Now it comes to the most fun part - analyzing data to understand your customers. Various approaches can be adopted like DAU/MAU historical trend, user funnel & retention, individuals' or segment of users' pattern analysis, etc. There are many tools today that can help you easily perform these analysis. Once you get some results, remember talking to your customers to validate them. It's also not surprising to get additional insights from your customers which data cannot tell you.

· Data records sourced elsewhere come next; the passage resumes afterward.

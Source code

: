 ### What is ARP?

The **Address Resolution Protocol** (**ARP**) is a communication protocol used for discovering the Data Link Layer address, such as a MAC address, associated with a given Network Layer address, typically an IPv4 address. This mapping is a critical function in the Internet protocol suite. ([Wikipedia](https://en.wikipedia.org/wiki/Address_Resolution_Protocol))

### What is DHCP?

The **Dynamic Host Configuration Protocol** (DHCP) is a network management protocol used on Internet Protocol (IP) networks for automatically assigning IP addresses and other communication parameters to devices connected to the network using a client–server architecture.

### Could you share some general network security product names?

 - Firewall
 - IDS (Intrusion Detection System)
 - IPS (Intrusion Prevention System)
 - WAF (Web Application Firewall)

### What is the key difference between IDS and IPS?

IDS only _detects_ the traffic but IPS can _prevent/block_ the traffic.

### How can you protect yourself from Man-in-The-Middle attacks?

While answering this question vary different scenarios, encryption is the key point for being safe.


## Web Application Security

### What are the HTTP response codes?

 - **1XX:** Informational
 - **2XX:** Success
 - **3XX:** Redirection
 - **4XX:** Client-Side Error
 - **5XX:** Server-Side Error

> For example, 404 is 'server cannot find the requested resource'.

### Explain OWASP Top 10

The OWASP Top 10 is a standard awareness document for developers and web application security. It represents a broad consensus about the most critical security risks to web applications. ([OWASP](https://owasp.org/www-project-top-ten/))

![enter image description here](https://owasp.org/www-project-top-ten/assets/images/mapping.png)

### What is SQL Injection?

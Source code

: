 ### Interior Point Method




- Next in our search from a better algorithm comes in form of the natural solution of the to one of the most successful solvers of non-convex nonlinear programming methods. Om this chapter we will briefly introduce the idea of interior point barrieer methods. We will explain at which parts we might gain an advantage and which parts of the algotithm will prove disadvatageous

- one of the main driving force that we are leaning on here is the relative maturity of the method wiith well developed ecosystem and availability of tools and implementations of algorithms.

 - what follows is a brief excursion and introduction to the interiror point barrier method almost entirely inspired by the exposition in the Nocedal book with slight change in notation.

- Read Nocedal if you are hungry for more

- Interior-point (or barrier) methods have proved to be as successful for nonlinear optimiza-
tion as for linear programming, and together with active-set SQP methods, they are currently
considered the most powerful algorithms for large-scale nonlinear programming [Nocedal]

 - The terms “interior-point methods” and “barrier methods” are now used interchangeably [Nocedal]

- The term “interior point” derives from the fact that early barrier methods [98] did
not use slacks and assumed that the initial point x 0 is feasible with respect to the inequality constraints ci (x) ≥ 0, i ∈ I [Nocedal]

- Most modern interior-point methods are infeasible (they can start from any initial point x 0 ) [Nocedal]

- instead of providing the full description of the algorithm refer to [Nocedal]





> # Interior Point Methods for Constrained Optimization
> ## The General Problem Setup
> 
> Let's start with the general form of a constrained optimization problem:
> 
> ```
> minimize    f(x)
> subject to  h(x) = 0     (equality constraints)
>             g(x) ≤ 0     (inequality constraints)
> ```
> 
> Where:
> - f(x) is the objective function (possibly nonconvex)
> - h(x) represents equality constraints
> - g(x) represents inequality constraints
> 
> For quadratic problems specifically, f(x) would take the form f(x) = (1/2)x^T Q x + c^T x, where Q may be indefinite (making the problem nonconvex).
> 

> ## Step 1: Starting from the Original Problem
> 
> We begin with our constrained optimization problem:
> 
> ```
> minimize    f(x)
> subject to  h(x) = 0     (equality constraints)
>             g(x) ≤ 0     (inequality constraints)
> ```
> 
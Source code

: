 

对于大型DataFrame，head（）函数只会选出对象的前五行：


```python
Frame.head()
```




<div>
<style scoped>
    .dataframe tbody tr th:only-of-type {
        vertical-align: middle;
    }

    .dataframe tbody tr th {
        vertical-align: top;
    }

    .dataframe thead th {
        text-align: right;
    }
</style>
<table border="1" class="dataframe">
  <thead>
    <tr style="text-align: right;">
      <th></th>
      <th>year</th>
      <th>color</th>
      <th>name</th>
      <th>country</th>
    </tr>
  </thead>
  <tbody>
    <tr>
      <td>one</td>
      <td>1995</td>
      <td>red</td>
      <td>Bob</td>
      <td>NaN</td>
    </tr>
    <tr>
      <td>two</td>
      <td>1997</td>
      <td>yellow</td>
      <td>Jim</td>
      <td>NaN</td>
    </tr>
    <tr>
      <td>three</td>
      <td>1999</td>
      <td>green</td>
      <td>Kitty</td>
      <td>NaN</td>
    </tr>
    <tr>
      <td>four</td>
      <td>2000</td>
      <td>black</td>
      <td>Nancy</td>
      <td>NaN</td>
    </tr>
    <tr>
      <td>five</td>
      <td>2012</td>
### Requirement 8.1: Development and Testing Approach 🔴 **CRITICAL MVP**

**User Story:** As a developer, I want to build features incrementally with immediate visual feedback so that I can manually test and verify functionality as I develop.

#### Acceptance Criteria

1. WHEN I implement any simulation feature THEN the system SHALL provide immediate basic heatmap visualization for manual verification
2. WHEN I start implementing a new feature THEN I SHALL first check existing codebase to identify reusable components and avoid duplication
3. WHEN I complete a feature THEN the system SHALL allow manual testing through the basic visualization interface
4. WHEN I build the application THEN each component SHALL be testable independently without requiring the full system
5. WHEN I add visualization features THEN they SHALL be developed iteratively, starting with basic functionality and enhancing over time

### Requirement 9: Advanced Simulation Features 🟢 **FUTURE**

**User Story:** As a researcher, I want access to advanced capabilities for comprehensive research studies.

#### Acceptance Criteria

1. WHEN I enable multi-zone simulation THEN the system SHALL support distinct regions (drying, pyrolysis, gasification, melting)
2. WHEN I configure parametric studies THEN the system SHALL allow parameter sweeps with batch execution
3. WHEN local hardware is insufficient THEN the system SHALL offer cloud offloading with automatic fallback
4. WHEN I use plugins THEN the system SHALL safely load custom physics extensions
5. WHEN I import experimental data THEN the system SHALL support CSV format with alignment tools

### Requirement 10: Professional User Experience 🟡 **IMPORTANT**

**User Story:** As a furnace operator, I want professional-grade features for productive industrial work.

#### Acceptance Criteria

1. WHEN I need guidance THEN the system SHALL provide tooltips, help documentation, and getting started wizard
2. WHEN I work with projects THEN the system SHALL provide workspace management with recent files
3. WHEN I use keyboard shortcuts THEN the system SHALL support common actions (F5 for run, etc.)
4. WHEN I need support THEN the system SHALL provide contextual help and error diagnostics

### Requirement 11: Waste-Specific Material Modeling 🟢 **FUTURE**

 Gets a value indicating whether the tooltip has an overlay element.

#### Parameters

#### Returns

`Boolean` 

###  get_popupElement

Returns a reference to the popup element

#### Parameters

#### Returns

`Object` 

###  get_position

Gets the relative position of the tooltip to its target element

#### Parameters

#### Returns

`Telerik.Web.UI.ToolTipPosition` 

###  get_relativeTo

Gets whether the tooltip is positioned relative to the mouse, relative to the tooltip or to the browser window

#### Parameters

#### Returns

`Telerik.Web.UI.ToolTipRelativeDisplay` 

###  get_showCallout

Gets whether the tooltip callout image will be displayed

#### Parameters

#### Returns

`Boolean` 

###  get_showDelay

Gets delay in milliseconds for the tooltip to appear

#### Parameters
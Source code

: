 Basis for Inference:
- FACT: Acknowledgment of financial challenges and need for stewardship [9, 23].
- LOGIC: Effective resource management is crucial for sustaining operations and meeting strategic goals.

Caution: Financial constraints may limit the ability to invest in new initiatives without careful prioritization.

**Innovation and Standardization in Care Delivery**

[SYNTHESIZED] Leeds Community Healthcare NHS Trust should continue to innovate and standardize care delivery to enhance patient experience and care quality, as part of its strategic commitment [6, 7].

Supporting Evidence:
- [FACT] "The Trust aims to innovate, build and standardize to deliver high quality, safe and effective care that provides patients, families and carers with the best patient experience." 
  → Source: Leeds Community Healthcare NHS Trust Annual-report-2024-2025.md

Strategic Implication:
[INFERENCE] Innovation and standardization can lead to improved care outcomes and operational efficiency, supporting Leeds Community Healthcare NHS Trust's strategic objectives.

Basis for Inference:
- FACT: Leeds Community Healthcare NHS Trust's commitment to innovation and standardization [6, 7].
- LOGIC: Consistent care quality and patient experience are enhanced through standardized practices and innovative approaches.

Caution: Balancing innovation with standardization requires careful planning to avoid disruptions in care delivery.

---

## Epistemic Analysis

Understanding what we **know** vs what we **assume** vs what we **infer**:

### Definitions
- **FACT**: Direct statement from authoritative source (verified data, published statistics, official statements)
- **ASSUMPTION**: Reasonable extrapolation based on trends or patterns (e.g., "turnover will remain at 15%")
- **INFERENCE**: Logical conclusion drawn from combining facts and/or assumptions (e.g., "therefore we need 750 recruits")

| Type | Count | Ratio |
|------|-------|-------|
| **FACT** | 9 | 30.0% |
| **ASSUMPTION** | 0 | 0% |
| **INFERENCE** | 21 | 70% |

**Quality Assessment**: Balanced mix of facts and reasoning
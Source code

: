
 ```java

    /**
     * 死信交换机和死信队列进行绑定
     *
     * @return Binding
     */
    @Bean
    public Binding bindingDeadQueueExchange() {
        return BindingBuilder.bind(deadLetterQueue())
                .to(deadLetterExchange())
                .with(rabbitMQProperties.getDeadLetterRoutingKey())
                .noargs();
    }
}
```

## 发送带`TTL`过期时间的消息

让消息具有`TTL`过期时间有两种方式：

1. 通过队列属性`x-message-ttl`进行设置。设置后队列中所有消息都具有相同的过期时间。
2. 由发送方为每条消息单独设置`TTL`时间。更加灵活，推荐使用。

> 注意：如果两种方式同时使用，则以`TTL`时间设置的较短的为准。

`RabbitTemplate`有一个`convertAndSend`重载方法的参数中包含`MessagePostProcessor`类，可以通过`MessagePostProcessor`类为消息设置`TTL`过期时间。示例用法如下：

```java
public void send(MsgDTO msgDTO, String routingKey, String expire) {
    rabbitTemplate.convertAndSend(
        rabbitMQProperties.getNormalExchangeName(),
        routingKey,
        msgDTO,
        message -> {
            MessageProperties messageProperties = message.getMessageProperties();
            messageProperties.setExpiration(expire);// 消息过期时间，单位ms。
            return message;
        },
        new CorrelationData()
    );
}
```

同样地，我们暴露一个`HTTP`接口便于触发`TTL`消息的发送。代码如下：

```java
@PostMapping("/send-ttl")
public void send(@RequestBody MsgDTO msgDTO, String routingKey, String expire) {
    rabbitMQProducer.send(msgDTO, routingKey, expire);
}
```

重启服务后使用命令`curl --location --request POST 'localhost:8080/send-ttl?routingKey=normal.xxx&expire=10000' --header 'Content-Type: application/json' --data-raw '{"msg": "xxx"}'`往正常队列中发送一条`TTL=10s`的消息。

I like the picture below to explain how to breakdown the single number of MAU. Ask these questions and try to figure out the WHYs with the help of telemetry data as well as talking to your customers:

  • Churned users - Why do they leave? Is it because of feature gap, usability or seasonality? What can I do to bring them back?
  • Retained users - What are their usage patterns? Can I replicate their patterns to more users?
  • New users - Where do they come from? How do they know my product?

From insight to action

Once you get all the above questions answered, you will probably know what to do next. You might need to ask for resources to be funded based on your analysis. Using a good chart with key messages delivered can help a lot to convince your leadership team. Story Telling with Data and Show Me the Numbers are 2 good books to learn all these Dos & Don'ts in data visualization communication.

To conclude..

  • Data cannot tell everything, but it can help guide you towards the right direction.
  • Intuition is still very important. Good data & analysis can help validate your intuition or assumption.
  • Usage analysis is time consuming. You probably will spend 80% time in data cleansing & cooking. Try to leverage tools to automate the process as much as possible so that you can focus more on insight mining.